Removing the Gfi1 protein from acute lymphoblastic leukemia (ALL) cells weakened and destroyed the cells in mice, researchers discovered. This action should make leukemia more susceptible to chemotherapy and radiation therapy.
As they reported in Cancer Cell (2013;23:200-214), H. Leighton Grimes, PhD, of Cincinnati Children’s Hospital Medical Center in Cincinnati, Ohio, and colleagues found that leukemic cells depend on growth factor independence 1, or Gfi1, for survival. ALL relies on Gfi1 to escape the tumor-suppressing capabilities of another protein, p53. p53 normally initiates DNA repair that involves apoptosis, or programmed cell death, of cancer cells, but Gfi1 restricts p53 activity.
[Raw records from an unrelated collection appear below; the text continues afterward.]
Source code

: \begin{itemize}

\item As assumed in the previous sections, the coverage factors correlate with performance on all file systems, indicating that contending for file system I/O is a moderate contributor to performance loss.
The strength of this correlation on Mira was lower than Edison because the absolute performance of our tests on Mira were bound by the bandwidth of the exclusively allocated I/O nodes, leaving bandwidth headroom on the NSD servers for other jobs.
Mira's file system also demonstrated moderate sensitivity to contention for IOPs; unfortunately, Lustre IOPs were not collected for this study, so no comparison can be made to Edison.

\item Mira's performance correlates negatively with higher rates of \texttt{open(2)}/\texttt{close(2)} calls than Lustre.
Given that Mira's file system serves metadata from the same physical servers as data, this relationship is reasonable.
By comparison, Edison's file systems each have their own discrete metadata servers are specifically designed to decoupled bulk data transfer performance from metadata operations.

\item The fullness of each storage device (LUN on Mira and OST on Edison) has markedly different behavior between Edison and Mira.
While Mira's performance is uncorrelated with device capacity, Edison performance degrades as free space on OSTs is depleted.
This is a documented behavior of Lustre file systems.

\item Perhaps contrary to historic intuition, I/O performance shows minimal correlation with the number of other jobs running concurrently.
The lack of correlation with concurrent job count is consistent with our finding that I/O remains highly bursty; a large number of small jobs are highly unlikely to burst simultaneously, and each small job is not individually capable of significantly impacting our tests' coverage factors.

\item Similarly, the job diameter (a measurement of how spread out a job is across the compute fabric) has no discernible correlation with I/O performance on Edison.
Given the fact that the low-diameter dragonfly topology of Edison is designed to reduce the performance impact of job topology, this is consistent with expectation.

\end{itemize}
When Grimes and fellow researchers removed Gfi1 in lymphoid tumors in mice, the leukemia regressed through p53-induced apoptosis. The investigators then removed Gfi1 from human T-cell ALL cells implanted into mice. Gfi1 inhibition again stopped the progression of leukemia in the mice, without any harmful effects.
“Chemo and radiation therapies are very nonspecific and can be toxic to patients,” pointed out Grimes in a statement issued by Cincinnati Children’s Hospital Medical Center. “Our findings suggest that combining the inhibition of Gfi1 with these treatments may allow the use of lower cytotoxic doses and directly benefit patients.”
The investigators will continue their research to determine whether these results will translate to human patients.